* Task prompt
Copy every line that holds the string "should" from the data below.

Data extracted from a collection
==*==

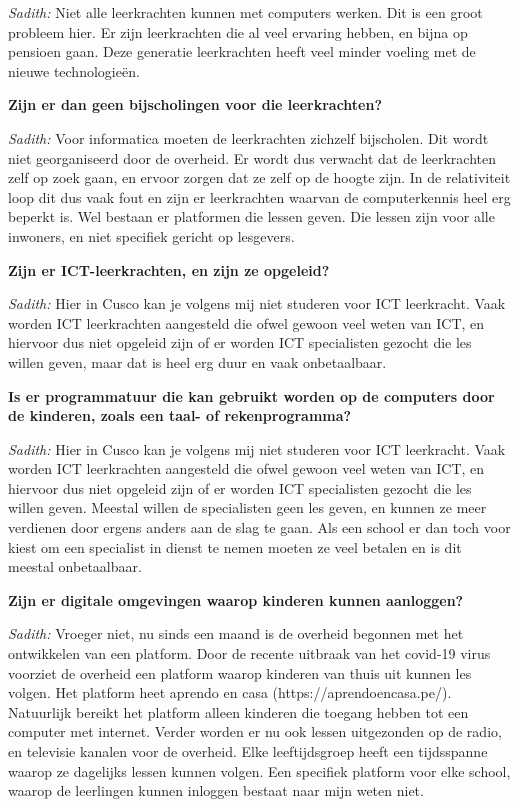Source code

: \textit{Sadith:} Niet alle leerkrachten kunnen met computers werken. Dit is een groot probleem hier. Er zijn leerkrachten die al veel ervaring hebben, en bijna op pensioen gaan. Deze generatie leerkrachten heeft veel minder voeling met de nieuwe technologieën.

\textbf{Zijn er dan geen bijscholingen voor die leerkrachten?}

\textit{Sadith:} Voor informatica moeten de leerkrachten zichzelf bijscholen. Dit wordt niet georganiseerd door de overheid. Er wordt dus verwacht dat de leerkrachten zelf op zoek gaan, en ervoor zorgen dat ze zelf op de hoogte zijn. In de relativiteit loop dit dus vaak fout en zijn er leerkrachten waarvan de computerkennis heel erg beperkt is. Wel bestaan er platformen die lessen geven. Die lessen zijn voor alle inwoners, en niet specifiek gericht op lesgevers.

\textbf{Zijn er ICT-leerkrachten, en zijn ze opgeleid?}

\textit{Sadith:} Hier in Cusco kan je volgens mij niet studeren voor ICT leerkracht. Vaak worden ICT leerkrachten aangesteld die ofwel gewoon veel weten van ICT, en hiervoor dus niet opgeleid zijn of er worden ICT specialisten gezocht die les willen geven, maar dat is heel erg duur en vaak onbetaalbaar.

\textbf{Is er programmatuur die kan gebruikt worden op de computers door de kinderen, zoals een taal- of rekenprogramma?}

\textit{Sadith:} Hier in Cusco kan je volgens mij niet studeren voor ICT leerkracht. Vaak worden ICT leerkrachten aangesteld die ofwel gewoon veel weten van ICT, en hiervoor dus niet opgeleid zijn of er worden ICT specialisten gezocht die les willen geven. Meestal willen de specialisten geen les geven, en kunnen ze meer verdienen door ergens anders aan de slag te gaan. Als een school er dan toch voor kiest om een specialist in dienst te nemen moeten ze veel betalen en is dit meestal onbetaalbaar.
	
\textbf{Zijn er digitale omgevingen waarop kinderen kunnen aanloggen?}

\textit{Sadith:} Vroeger niet, nu sinds een maand is de overheid begonnen met het ontwikkelen van een platform. Door de recente uitbraak van het covid-19 virus voorziet de overheid een platform waarop kinderen van thuis uit kunnen les volgen. Het platform heet aprendo en casa (https://aprendoencasa.pe/). Natuurlijk bereikt het platform alleen kinderen die toegang hebben tot een computer met internet. Verder worden er nu ook lessen uitgezonden op de radio, en televisie kanalen voor de overheid. Elke leeftijdsgroep heeft een tijdsspanne waarop ze dagelijks lessen kunnen volgen. Een specifiek platform voor elke school, waarop de leerlingen kunnen inloggen bestaat naar mijn weten niet. 

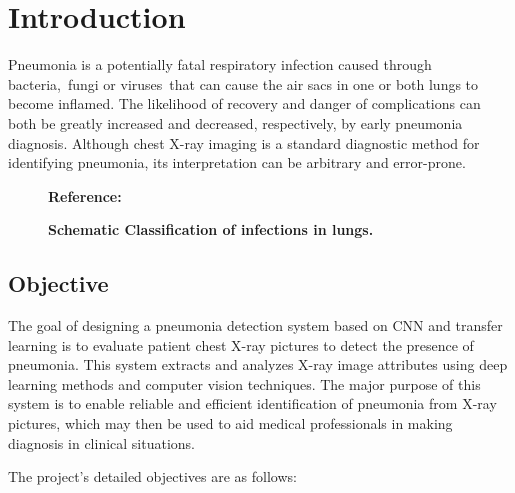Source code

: %
%
%



\chapter{Introduction}

Pneumonia is a potentially fatal respiratory infection caused through bacteria, fungi or viruses that can cause the air sacs in one or both lungs to become inflamed. The likelihood of recovery and danger of complications can both be greatly increased and decreased, respectively, by early pneumonia diagnosis. Although chest X-ray imaging is a standard diagnostic method for identifying pneumonia, its interpretation can be arbitrary and error-prone.

\begin{figure}
	\centering
	\caption{\textbf{Schematic Classification of infections in lungs.}}
	\footnotesize \textbf{Reference:}\cite{Lim:2022}
	\label{fig:Schematic Classification of infections in lungs}
\end{figure}

\bigskip

\section{Objective}

The goal of designing a pneumonia detection system based on CNN and transfer learning is to evaluate patient chest X-ray pictures to detect the presence of pneumonia. This system extracts and analyzes X-ray image attributes using deep learning methods and computer vision techniques. The major purpose of this system is to enable reliable and efficient identification of pneumonia from X-ray pictures, which may then be used to aid medical professionals in making diagnosis in clinical situations.\autocite{Lim:2022}

The project's detailed objectives are as follows:\\


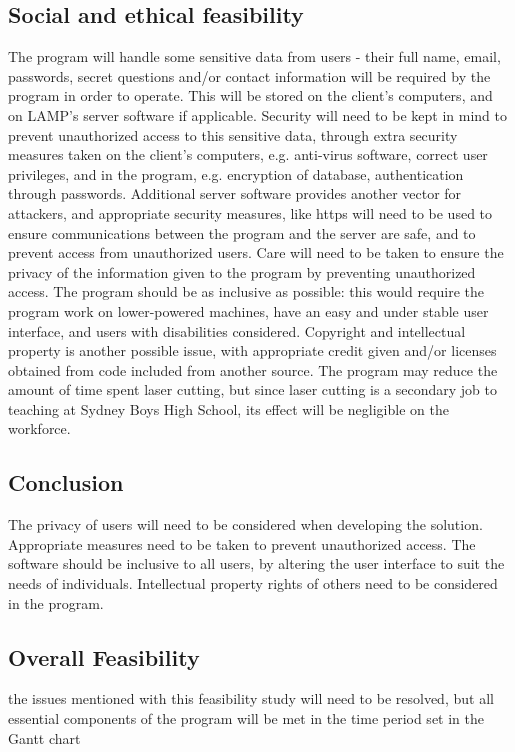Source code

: \documentclass[oneside,openany,11pt,a4paper]{report}
\begin{document}
\subsection{Social and ethical feasibility}
The program will handle some sensitive data from users - their full name, email, passwords, secret questions and/or contact information will be required by the program in order to operate. This will be stored on the client’s computers, and on LAMP’s server software if applicable. Security will need to be kept in mind to prevent unauthorized access to this sensitive data, through extra security measures taken on the client’s computers, e.g. anti-virus software, correct user privileges, and in the program, e.g. encryption of database, authentication through passwords. Additional server software provides another vector for attackers, and appropriate security measures, like https will need to be used to ensure communications between the program and the server are safe, and to prevent access from unauthorized users. Care will need to be taken to ensure the privacy of the information given to the program by preventing unauthorized access. 
The program should be as inclusive as possible: this would require the program work on lower-powered machines, have an easy and under stable user interface, and users with disabilities considered. Copyright and intellectual property is another possible issue, with appropriate credit given and/or licenses obtained from code included from another source. The program may reduce the amount of time spent laser cutting, but since laser cutting is a secondary job to teaching at Sydney Boys High School, its effect will be negligible on the workforce.
\subsection{Conclusion}
The privacy of users will need to be considered when developing the solution. Appropriate measures need to be taken to prevent unauthorized access. The software should be inclusive to all users, by altering the user interface to suit the needs of individuals.  Intellectual property rights of others need to be considered in the program. 

\subsection{Overall Feasibility}
the issues mentioned with this feasibility study will need to be resolved, but all essential components of the program will be met in the time period set in the Gantt chart
\end{document}
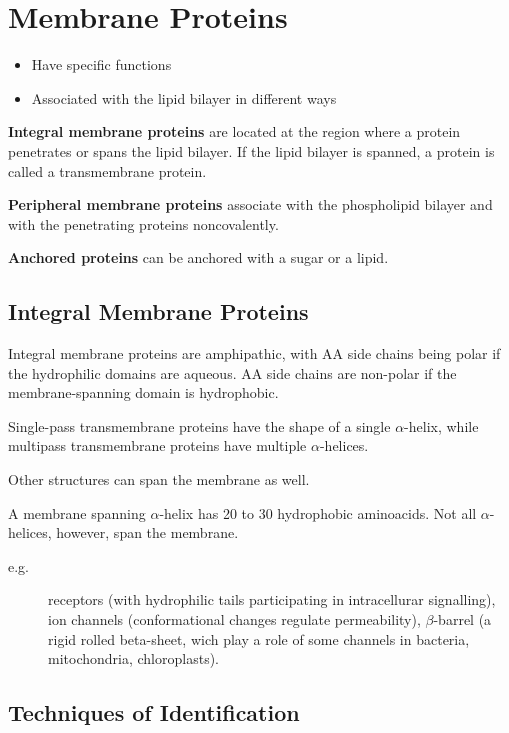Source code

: \documentclass[11pt]{scrartcl}
\begin{document}
\section{Membrane Proteins}


\begin{itemize}
\item Have specific functions
\item Associated with the lipid bilayer in different ways
\end{itemize}

\textbf{Integral membrane proteins} are located at the region where a protein penetrates or spans the lipid bilayer. If the lipid bilayer is spanned, a protein is called a transmembrane protein.

\textbf{Peripheral membrane proteins} associate with the phospholipid
bilayer and with the penetrating proteins noncovalently.

\textbf{Anchored proteins} can be anchored with a sugar or a lipid.

\subsection{Integral Membrane Proteins}

Integral membrane proteins are amphipathic, with AA side chains being
polar if the hydrophilic domains are aqueous. AA side chains are
non-polar if the membrane-spanning domain is hydrophobic.

Single-pass transmembrane proteins have the shape of a single
$\alpha$-helix, while multipass transmembrane proteins have multiple
$\alpha$-helices.

Other structures can span the membrane as well.

A membrane spanning $\alpha$-helix has 20 to 30 hydrophobic
aminoacids. Not all $\alpha$-helices, however, span the membrane.

\begin{description}

\item[e.g.] receptors (with hydrophilic tails participating in
  intracellurar signalling), ion channels (conformational changes
  regulate permeability), $\beta$-barrel (a rigid rolled beta-sheet,
  wich play a role of some channels in bacteria, mitochondria,
  chloroplasts).

\end{description}

\subsection{Techniques of Identification}
\end{document}
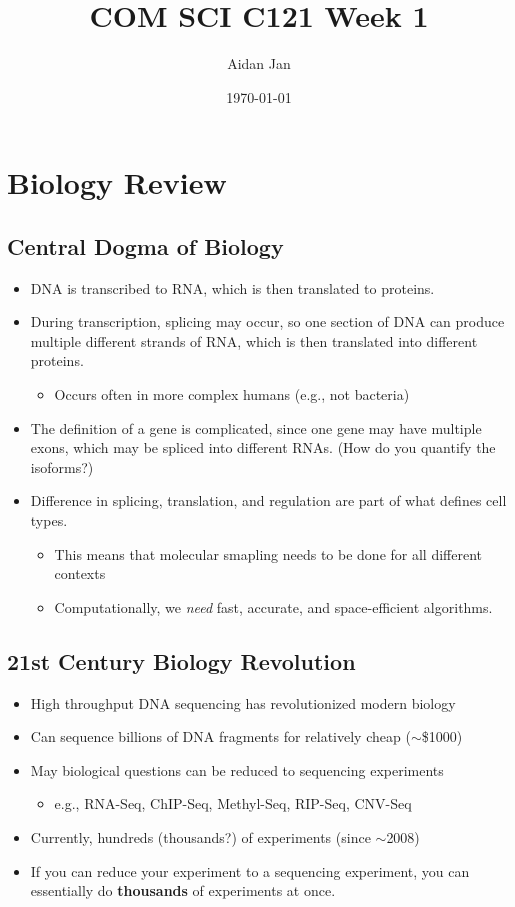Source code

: \documentclass[10pt]{article}
\title{COM SCI C121 Week 1}
\author{Aidan Jan}
\date{\today}
\begin{document}
\maketitle
\section*{Biology Review}
\subsection*{Central Dogma of Biology}
\begin{itemize}
    \item DNA is transcribed to RNA, which is then translated to proteins.
    \item During transcription, splicing may occur, so one section of DNA can produce multiple different strands of RNA, which is then translated into different proteins.
    \begin{itemize}
        \item Occurs often in more complex humans (e.g., not bacteria)
    \end{itemize}
    \item The definition of a gene is complicated, since one gene may have multiple exons, which may be spliced into different RNAs.  (How do you quantify the isoforms?)
    \item Difference in splicing, translation, and regulation are part of what defines cell types.
    \begin{itemize}
        \item This means that molecular smapling needs to be done for all different contexts
        \item Computationally, we \textit{need} fast, accurate, and space-efficient algorithms.
    \end{itemize}
\end{itemize}
\subsection*{21st Century Biology Revolution}
\begin{itemize}
    \item High throughput DNA sequencing has revolutionized modern biology
    \item Can sequence billions of DNA fragments for relatively cheap ($\sim$\$1000)
    \item May biological questions can be reduced to sequencing experiments
    \begin{itemize}
        \item e.g., RNA-Seq, ChIP-Seq, Methyl-Seq, RIP-Seq, CNV-Seq
    \end{itemize}
    \item Currently, hundreds (thousands?) of experiments (since $\sim$2008)
    \item If you can reduce your experiment to a sequencing experiment, you can essentially do \textbf{thousands} of experiments at once.
\end{itemize}
\end{document}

==*==

* The completed task
The program should be as inclusive as possible: this would require the program work on lower-powered machines, have an easy and under stable user interface, and users with disabilities considered. Copyright and intellectual property is another possible issue, with appropriate credit given and/or licenses obtained from code included from another source. The program may reduce the amount of time spent laser cutting, but since laser cutting is a secondary job to teaching at Sydney Boys High School, its effect will be negligible on the workforce.
The privacy of users will need to be considered when developing the solution. Appropriate measures need to be taken to prevent unauthorized access. The software should be inclusive to all users, by altering the user interface to suit the needs of individuals.  Intellectual property rights of others need to be considered in the program. 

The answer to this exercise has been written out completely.